The problem now, and Obama’s most prominent obstacle should he be reelected, is resuscitating the peace process and getting back to discussions about the political viability of the Palestinians. Benjamin Netanyahu’s coalition with the right wing parties is necessary for him to govern but brings about a mix of partners that is thoroughly incapable of making the necessary adjustments that will improve the situation. The tensions between Hamas and Fatah continue and keep the conflict inflamed such that Hamas can interfere with any progress on the part of Fatah. But if Obama gets another four years he might be able to play a more significant role in a two state solution because the main parties – the Israelis and Palestinians – are incapable of reaching an accord on their own.
Things have been quiet of late. There have been few efforts toward settlement and many believe it’s a calm before the storm. Of course the Israeli leadership has been waiting until after the elections (which will be just a few days from now) to see who they will be doing business with. But whomever is elected president must engage in a workable two state solution that addresses the history and aspirations of both sides. Romney, at present anyway, is thoroughly incapable of doing this. A significant campaign plank for Obama has been that a vote for Romney is a vote to return to a way of doing things more characteristic of the Bush administration. This will be equally true in foreign policy as in economic policy. And although Romney is probably more moderate than the campaign represents, I have still seen nothing in his policy or speeches to indicate the sympathy or nuance necessary for genuine settlement of this dispute. At present, the task of solving the conflict is made more complicated by a loss of confidence in the two state solution. The Israeli-Palestinian conflict has become even more dangerous and unsolvable because the most viable and politically legitimate option (the two state solution) is losing credibility.
In the earlier days of the conflict the Palestinians expressed little interest in the two state solution because they saw it as artificial and, more importantly, were clearly not inclined to offering the Israelis a parallel right to a state. Later they came to accept a two state solution but not with full enthusiasm. But a second Obama administration will be in a much better position to inaugurate a state even though conditions are more difficult. Interestingly, there is more enthusiasm for building a Palestinian state among global leaders and Europeans than from the Palestinians themselves. A Palestinian state in the future will provide one barrier against extremism and help with forging coalitions with Iran and other Islamists.
The next president will have to approach the Israeli-Palestinian conflict with skill and sensitivity. There’s a danger that a two state solution is an American solution or, even worse, an Israeli one rather than a mulilateral solution. Many Palestinians feel that the idea of statehood has been distorted and that anything they agree upon would be something other than their own.

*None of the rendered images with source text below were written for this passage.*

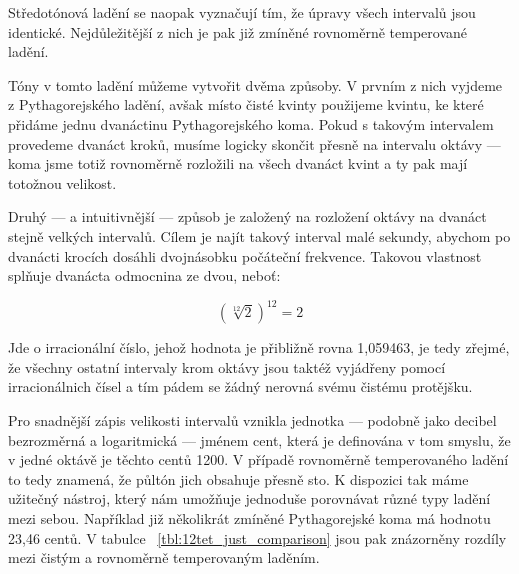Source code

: \documentclass[12pt]{article}
\begin{document}
Středotónová ladění se naopak vyznačují tím, že úpravy všech intervalů jsou identické. Nejdůležitější z nich je pak již zmíněné rovnoměrně temperované ladění.

Tóny v tomto ladění můžeme vytvořit dvěma způsoby. V prvním z nich vyjdeme z Pythagorejského ladění, avšak místo čisté kvinty použijeme kvintu, ke které přidáme jednu dvanáctinu Pythagorejského koma. Pokud s takovým intervalem provedeme dvanáct kroků, musíme logicky skončit přesně na intervalu oktávy — koma jsme totiž rovnoměrně rozložili na všech dvanáct kvint a ty pak mají totožnou velikost.

Druhý — a intuitivnější — způsob je založený na rozložení oktávy na dvanáct stejně velkých intervalů. Cílem je najít takový interval malé sekundy, abychom po dvanácti krocích dosáhli dvojnásobku počáteční frekvence. Takovou vlastnost splňuje dvanácta odmocnina ze dvou, neboť:

\begin{equation}
(\sqrt[12]{2})^{12} = 2
\end{equation}

Jde o irracionální číslo, jehož hodnota je přibližně rovna 1,059463, je tedy zřejmé, že všechny ostatní intervaly krom oktávy jsou taktéž vyjádřeny pomocí irracionálnich čísel a tím pádem se žádný nerovná svému čistému protějšku.

Pro snadnější zápis velikosti intervalů vznikla jednotka — podobně jako decibel bezrozměrná a logaritmická — jménem cent, která je definována v tom smyslu, že v jedné oktávě je těchto centů 1200. V případě rovnoměrně temperovaného ladění to tedy znamená, že půltón jich obsahuje přesně sto. K dispozici tak máme užitečný nástroj, který nám umožňuje jednoduše porovnávat různé typy ladění mezi sebou.
Například již několikrát zmíněné Pythagorejské koma má hodnotu 23,46 centů. V tabulce ~\ref{tbl:12tet_just_comparison} jsou pak znázorněny rozdíly mezi čistým a rovnoměrně temperovaným laděním.
\end{document}
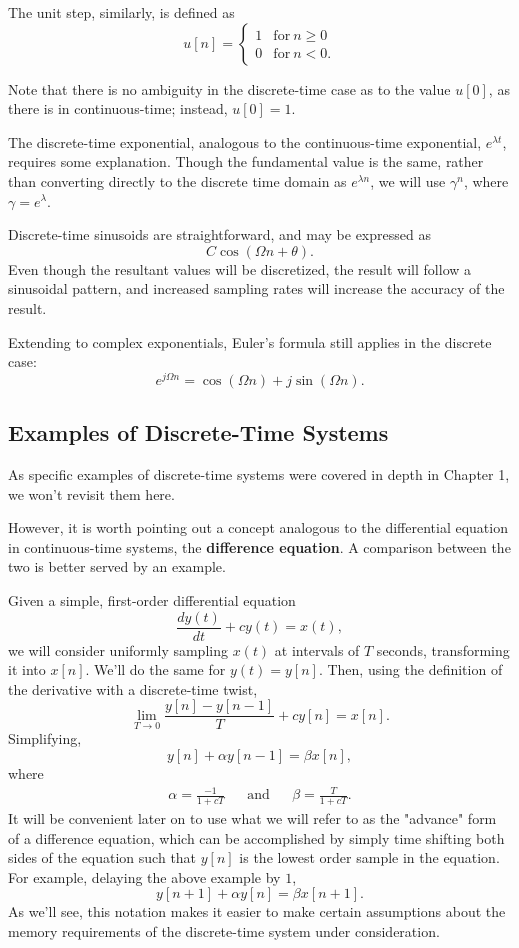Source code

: \documentclass{article}
\begin{document}
The unit step, similarly, is defined as 
\[
	u[n] =
	\begin{cases}
		1 & \mathrm{for} \ n \geq 0\\
		0 & \mathrm{for} \ n < 0.
	\end{cases}
\]

Note that there is no ambiguity in the discrete-time case as to the value \(u[0]\), as there is in continuous-time; instead, \(u[0] = 1\). 

The discrete-time exponential, analogous to the continuous-time exponential, \(e^{\lambda t}\), requires some explanation. Though the fundamental value is the same, rather than converting directly to the discrete time domain as \(e^{\lambda n}\), we will use \(\gamma^n\), where \(\gamma = e^{\lambda}\). 

Discrete-time sinusoids are straightforward, and may be expressed as 
\[
	C\cos{(\Omega n + \theta)}.
\]
Even though the resultant values will be discretized, the result will follow a sinusoidal pattern, and increased sampling rates will increase the accuracy of the result.

Extending to complex exponentials, Euler's formula still applies in the discrete case:
\[
	e^{j \Omega n} = \cos{(\Omega n)} + j\sin{(\Omega n)}.
\]

\subsection{Examples of Discrete-Time Systems}

As specific examples of discrete-time systems were covered in depth in Chapter 1, we won't revisit them here. 

However, it is worth pointing out a concept analogous to the differential equation in continuous-time systems, the \textbf{difference equation}. A comparison between the two is better served by an example.

Given a simple, first-order differential equation 
\[
  \frac{dy(t)}{dt} + cy(t) = x(t),
\]
we will consider uniformly sampling \(x(t)\) at intervals of \(T\) seconds, transforming it into \(x[n].\) We'll do the same for \(y(t) = y[n]\). Then, using the definition of the derivative with a discrete-time twist, 
\[
	\lim_{T \to 0} \frac{y[n] - y[n-1]}{T}+cy[n] = x[n].
\]
Simplifying, 
\[
	y[n] + \alpha y[n-1] = \beta x[n],
\]
where 
\begin{align*}
	\alpha = \frac{-1}{1+cT} &&\mathrm{and} &&\beta = \frac{T}{1+cT}. 
\end{align*}
It will be convenient later on to use what we will refer to as the "advance" form of a difference equation, which can be accomplished by simply time shifting both sides of the equation such that \(y[n]\) is the lowest order sample in the equation. For example, delaying the above example by \(1\),
\[
	y[n+1] + \alpha y[n] = \beta x[n+1].
\]
As we'll see, this notation makes it easier to make certain assumptions about the memory requirements of the discrete-time system under consideration.
\end{document}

There is a real chance that statehood could dissolve into the background as a Palestinian achievement. There’s so much cynicism and lack of confidence in the process that both sides see statehood is an impossible achievement. But Obama is actually in a better position than any previous president to resuscitate the two state solution because of his ability to speak to diverse audiences and thereby improve America’s standing. If Obama actually became engaged in the Middle East peace process and deployed all of his powers of diplomacy he just might succeed.
The world is growing weary of the endless repetition of issues such as security, refugees, Jerusalem, and borders. The entire peace process is filled with slogans and clichés about peace that does not get anyone any closer to goals. Obama is in a position to find a new language to reconnect both sides to their national aspirations and do it in such a way that all sides are strengthened. All of this of course is assuming he is reelected.